§ Work to complete:
Without the pictures, can you quote each line below exactly?

[Data entries]
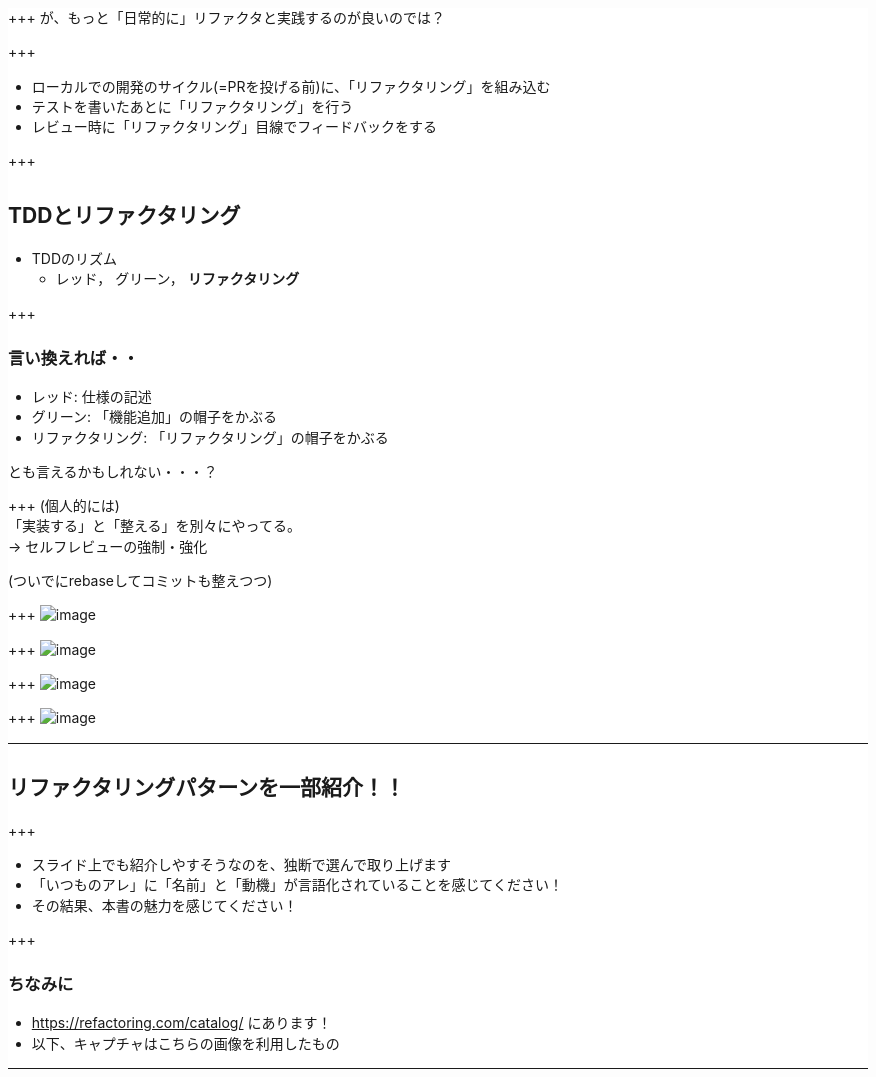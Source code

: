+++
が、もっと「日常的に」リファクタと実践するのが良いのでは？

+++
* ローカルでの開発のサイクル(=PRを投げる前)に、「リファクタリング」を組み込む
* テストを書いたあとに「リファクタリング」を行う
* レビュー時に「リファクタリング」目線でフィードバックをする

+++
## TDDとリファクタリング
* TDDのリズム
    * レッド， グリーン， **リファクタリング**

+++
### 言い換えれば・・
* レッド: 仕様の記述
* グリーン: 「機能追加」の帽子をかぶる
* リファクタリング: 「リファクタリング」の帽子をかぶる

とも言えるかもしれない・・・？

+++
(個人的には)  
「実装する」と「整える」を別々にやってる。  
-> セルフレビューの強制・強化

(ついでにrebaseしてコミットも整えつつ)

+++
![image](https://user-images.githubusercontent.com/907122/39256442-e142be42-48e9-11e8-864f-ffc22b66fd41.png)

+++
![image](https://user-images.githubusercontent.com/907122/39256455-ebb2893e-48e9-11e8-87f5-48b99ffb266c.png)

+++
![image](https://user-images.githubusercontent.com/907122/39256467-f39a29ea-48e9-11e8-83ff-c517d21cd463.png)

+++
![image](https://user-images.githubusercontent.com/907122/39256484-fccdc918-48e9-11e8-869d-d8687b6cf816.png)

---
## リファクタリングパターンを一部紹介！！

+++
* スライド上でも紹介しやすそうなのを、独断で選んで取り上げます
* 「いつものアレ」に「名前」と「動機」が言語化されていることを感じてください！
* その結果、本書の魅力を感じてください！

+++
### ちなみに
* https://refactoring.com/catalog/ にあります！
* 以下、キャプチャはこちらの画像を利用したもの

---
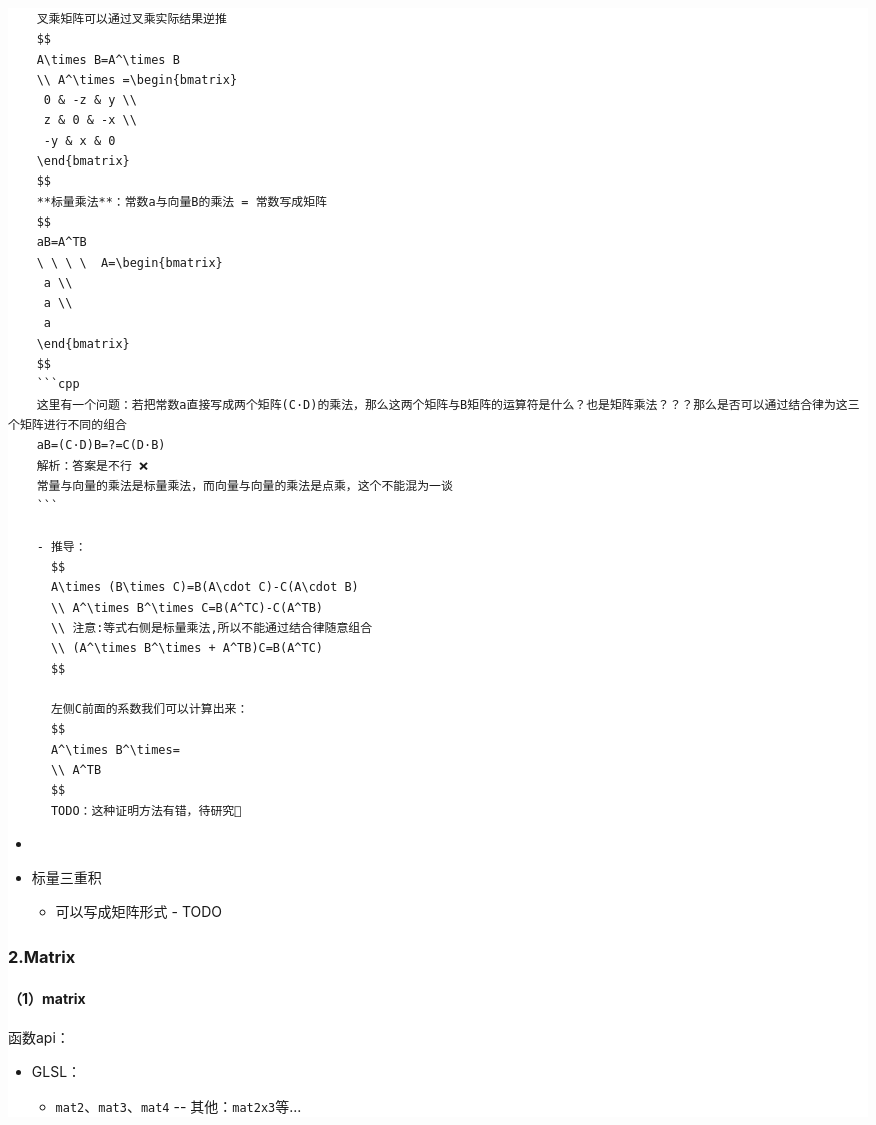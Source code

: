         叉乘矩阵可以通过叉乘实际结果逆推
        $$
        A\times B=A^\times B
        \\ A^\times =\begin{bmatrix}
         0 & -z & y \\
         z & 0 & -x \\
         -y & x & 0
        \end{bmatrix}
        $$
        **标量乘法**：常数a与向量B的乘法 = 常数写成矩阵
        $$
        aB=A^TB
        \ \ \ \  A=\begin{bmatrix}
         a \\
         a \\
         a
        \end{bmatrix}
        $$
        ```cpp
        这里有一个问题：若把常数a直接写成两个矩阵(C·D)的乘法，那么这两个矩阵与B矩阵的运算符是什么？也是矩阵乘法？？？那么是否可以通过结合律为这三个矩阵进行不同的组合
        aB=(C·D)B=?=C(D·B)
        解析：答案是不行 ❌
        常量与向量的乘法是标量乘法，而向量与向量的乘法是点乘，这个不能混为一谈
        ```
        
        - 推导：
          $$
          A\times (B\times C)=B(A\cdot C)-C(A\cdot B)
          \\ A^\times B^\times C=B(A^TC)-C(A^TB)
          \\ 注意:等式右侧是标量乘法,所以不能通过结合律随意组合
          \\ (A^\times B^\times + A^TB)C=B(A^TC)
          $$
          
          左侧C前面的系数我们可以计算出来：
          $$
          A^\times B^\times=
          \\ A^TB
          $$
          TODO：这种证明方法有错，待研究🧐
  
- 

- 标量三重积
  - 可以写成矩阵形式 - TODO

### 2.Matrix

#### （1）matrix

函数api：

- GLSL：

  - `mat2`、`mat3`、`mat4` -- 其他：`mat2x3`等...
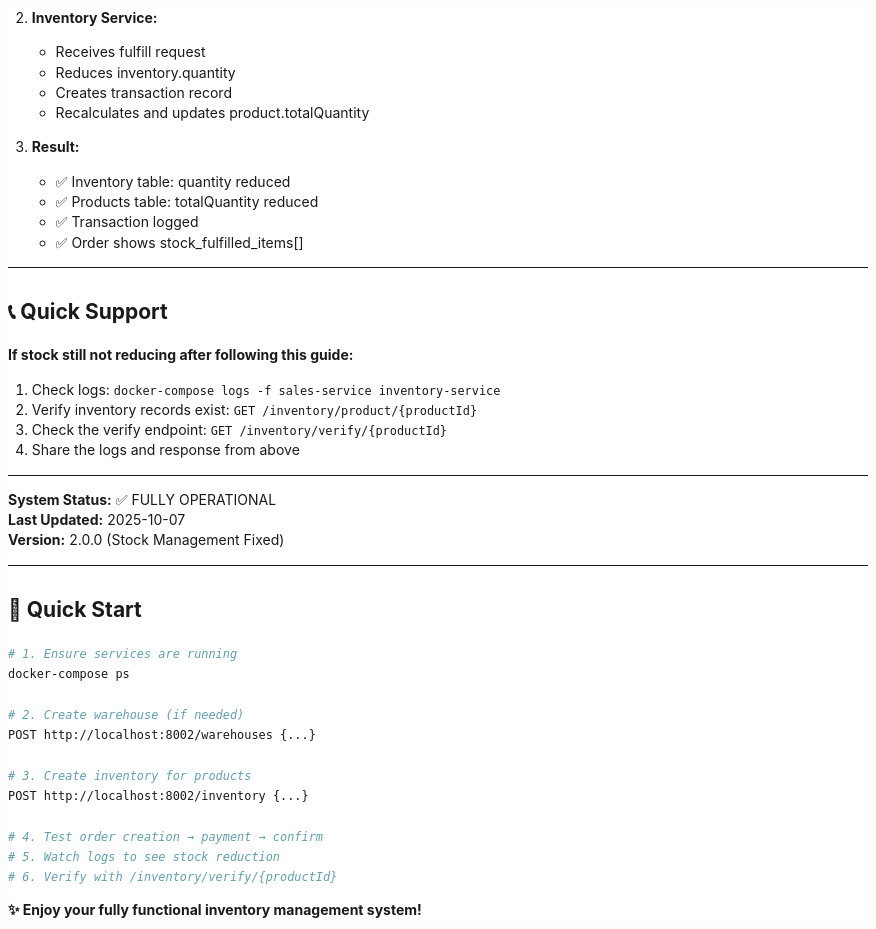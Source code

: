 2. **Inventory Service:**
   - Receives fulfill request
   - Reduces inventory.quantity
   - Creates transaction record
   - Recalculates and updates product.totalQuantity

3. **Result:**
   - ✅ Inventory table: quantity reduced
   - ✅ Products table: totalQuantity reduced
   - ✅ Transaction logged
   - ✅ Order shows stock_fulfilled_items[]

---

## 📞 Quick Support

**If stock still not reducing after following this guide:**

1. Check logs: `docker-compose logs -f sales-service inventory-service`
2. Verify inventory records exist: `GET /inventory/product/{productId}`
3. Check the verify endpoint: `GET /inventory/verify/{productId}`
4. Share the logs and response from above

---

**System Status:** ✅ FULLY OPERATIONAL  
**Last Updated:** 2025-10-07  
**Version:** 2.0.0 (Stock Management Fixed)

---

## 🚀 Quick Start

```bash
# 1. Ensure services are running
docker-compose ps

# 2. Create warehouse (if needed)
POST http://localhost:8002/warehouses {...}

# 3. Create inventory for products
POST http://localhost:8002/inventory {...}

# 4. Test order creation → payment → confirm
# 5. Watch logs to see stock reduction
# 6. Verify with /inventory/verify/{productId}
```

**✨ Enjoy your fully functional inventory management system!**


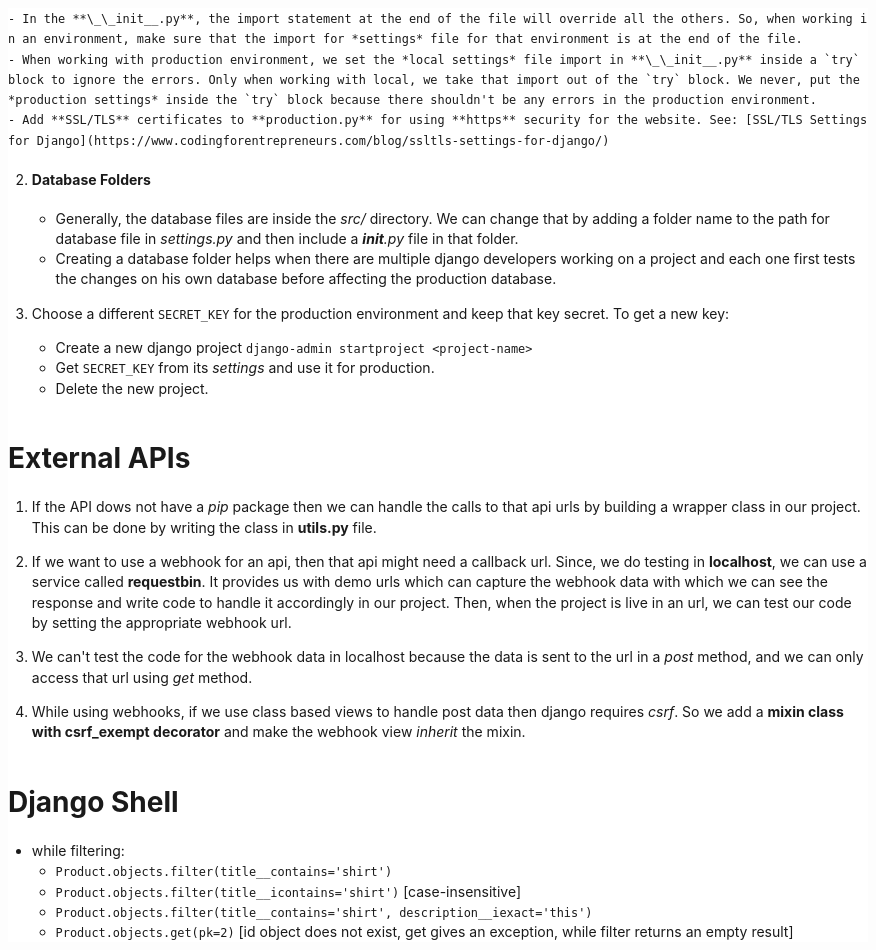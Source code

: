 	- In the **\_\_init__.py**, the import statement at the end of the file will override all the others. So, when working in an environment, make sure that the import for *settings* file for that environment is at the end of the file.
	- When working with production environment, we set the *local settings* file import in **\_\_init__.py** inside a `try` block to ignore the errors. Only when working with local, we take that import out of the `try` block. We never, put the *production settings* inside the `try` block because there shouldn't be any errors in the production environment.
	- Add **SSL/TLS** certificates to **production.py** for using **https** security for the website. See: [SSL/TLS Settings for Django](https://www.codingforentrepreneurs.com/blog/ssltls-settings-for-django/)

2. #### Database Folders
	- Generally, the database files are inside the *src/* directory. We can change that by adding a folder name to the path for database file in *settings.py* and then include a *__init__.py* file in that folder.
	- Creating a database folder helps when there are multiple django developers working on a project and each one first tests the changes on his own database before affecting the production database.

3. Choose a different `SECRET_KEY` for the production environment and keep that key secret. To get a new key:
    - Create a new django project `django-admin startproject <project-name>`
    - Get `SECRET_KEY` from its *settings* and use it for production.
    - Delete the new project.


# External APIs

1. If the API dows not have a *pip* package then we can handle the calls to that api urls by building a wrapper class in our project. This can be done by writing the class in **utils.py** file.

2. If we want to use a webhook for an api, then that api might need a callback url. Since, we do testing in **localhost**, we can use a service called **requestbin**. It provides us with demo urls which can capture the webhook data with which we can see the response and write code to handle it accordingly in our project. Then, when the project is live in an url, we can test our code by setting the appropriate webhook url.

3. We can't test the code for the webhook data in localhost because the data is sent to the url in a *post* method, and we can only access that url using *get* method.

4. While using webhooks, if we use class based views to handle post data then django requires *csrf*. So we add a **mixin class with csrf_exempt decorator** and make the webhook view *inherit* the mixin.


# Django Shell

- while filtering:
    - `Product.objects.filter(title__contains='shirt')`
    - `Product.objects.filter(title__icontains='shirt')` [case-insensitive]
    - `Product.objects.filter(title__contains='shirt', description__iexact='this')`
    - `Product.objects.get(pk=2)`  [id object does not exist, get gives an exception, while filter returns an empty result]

§ Result for this exercise:
Source code

:+++
が、もっと「日常的に」リファクタと実践するのが良いのでは？

+++
* ローカルでの開発のサイクル(=PRを投げる前)に、「リファクタリング」を組み込む
* テストを書いたあとに「リファクタリング」を行う
* レビュー時に「リファクタリング」目線でフィードバックをする

+++
## TDDとリファクタリング
* TDDのリズム
    * レッド， グリーン， **リファクタリング**

+++
### 言い換えれば・・
* レッド: 仕様の記述
* グリーン: 「機能追加」の帽子をかぶる
* リファクタリング: 「リファクタリング」の帽子をかぶる

とも言えるかもしれない・・・？

+++
(個人的には)  
「実装する」と「整える」を別々にやってる。  
-> セルフレビューの強制・強化

(ついでにrebaseしてコミットも整えつつ)

+++
![image](https://user-images.githubusercontent.com/907122/39256442-e142be42-48e9-11e8-864f-ffc22b66fd41.png)

+++
![image](https://user-images.githubusercontent.com/907122/39256455-ebb2893e-48e9-11e8-87f5-48b99ffb266c.png)

+++
![image](https://user-images.githubusercontent.com/907122/39256467-f39a29ea-48e9-11e8-83ff-c517d21cd463.png)

+++
![image](https://user-images.githubusercontent.com/907122/39256484-fccdc918-48e9-11e8-869d-d8687b6cf816.png)

---
## リファクタリングパターンを一部紹介！！

+++
* スライド上でも紹介しやすそうなのを、独断で選んで取り上げます
* 「いつものアレ」に「名前」と「動機」が言語化されていることを感じてください！
* その結果、本書の魅力を感じてください！

+++
### ちなみに
* https://refactoring.com/catalog/ にあります！
* 以下、キャプチャはこちらの画像を利用したもの

---
Source code

:         叉乘矩阵可以通过叉乘实际结果逆推
        $$
        A\times B=A^\times B
        \\ A^\times =\begin{bmatrix}
         0 & -z & y \\
         z & 0 & -x \\
         -y & x & 0
        \end{bmatrix}
        $$
        **标量乘法**：常数a与向量B的乘法 = 常数写成矩阵
        $$
        aB=A^TB
        \ \ \ \  A=\begin{bmatrix}
         a \\
         a \\
         a
        \end{bmatrix}
        $$
        ```cpp
        这里有一个问题：若把常数a直接写成两个矩阵(C·D)的乘法，那么这两个矩阵与B矩阵的运算符是什么？也是矩阵乘法？？？那么是否可以通过结合律为这三个矩阵进行不同的组合
        aB=(C·D)B=?=C(D·B)
        解析：答案是不行 ❌
        常量与向量的乘法是标量乘法，而向量与向量的乘法是点乘，这个不能混为一谈
        ```
        
        - 推导：
          $$
          A\times (B\times C)=B(A\cdot C)-C(A\cdot B)
          \\ A^\times B^\times C=B(A^TC)-C(A^TB)
          \\ 注意:等式右侧是标量乘法,所以不能通过结合律随意组合
          \\ (A^\times B^\times + A^TB)C=B(A^TC)
          $$
          
          左侧C前面的系数我们可以计算出来：
          $$
          A^\times B^\times=
          \\ A^TB
          $$
          TODO：这种证明方法有错，待研究🧐
  
- 

- 标量三重积
  - 可以写成矩阵形式 - TODO

### 2.Matrix

#### （1）matrix

函数api：

- GLSL：

  - `mat2`、`mat3`、`mat4` -- 其他：`mat2x3`等...
Source code

: 2. **Inventory Service:**
   - Receives fulfill request
   - Reduces inventory.quantity
   - Creates transaction record
   - Recalculates and updates product.totalQuantity

3. **Result:**
   - ✅ Inventory table: quantity reduced
   - ✅ Products table: totalQuantity reduced
   - ✅ Transaction logged
   - ✅ Order shows stock_fulfilled_items[]

---

## 📞 Quick Support

**If stock still not reducing after following this guide:**

1. Check logs: `docker-compose logs -f sales-service inventory-service`
2. Verify inventory records exist: `GET /inventory/product/{productId}`
3. Check the verify endpoint: `GET /inventory/verify/{productId}`
4. Share the logs and response from above

---

**System Status:** ✅ FULLY OPERATIONAL  
**Last Updated:** 2025-10-07  
**Version:** 2.0.0 (Stock Management Fixed)

---

## 🚀 Quick Start

```bash
# 1. Ensure services are running
docker-compose ps

# 2. Create warehouse (if needed)
POST http://localhost:8002/warehouses {...}

# 3. Create inventory for products
POST http://localhost:8002/inventory {...}

# 4. Test order creation → payment → confirm
# 5. Watch logs to see stock reduction
# 6. Verify with /inventory/verify/{productId}
```

**✨ Enjoy your fully functional inventory management system!**


Source code

: 	- In the **\_\_init__.py**, the import statement at the end of the file will override all the others. So, when working in an environment, make sure that the import for *settings* file for that environment is at the end of the file.
	- When working with production environment, we set the *local settings* file import in **\_\_init__.py** inside a `try` block to ignore the errors. Only when working with local, we take that import out of the `try` block. We never, put the *production settings* inside the `try` block because there shouldn't be any errors in the production environment.
	- Add **SSL/TLS** certificates to **production.py** for using **https** security for the website. See: [SSL/TLS Settings for Django](https://www.codingforentrepreneurs.com/blog/ssltls-settings-for-django/)

2. #### Database Folders
	- Generally, the database files are inside the *src/* directory. We can change that by adding a folder name to the path for database file in *settings.py* and then include a *__init__.py* file in that folder.
	- Creating a database folder helps when there are multiple django developers working on a project and each one first tests the changes on his own database before affecting the production database.

3. Choose a different `SECRET_KEY` for the production environment and keep that key secret. To get a new key:
    - Create a new django project `django-admin startproject <project-name>`
    - Get `SECRET_KEY` from its *settings* and use it for production.
    - Delete the new project.


# External APIs

1. If the API dows not have a *pip* package then we can handle the calls to that api urls by building a wrapper class in our project. This can be done by writing the class in **utils.py** file.

2. If we want to use a webhook for an api, then that api might need a callback url. Since, we do testing in **localhost**, we can use a service called **requestbin**. It provides us with demo urls which can capture the webhook data with which we can see the response and write code to handle it accordingly in our project. Then, when the project is live in an url, we can test our code by setting the appropriate webhook url.

3. We can't test the code for the webhook data in localhost because the data is sent to the url in a *post* method, and we can only access that url using *get* method.

4. While using webhooks, if we use class based views to handle post data then django requires *csrf*. So we add a **mixin class with csrf_exempt decorator** and make the webhook view *inherit* the mixin.


# Django Shell

- while filtering:
    - `Product.objects.filter(title__contains='shirt')`
    - `Product.objects.filter(title__icontains='shirt')` [case-insensitive]
    - `Product.objects.filter(title__contains='shirt', description__iexact='this')`
    - `Product.objects.get(pk=2)`  [id object does not exist, get gives an exception, while filter returns an empty result]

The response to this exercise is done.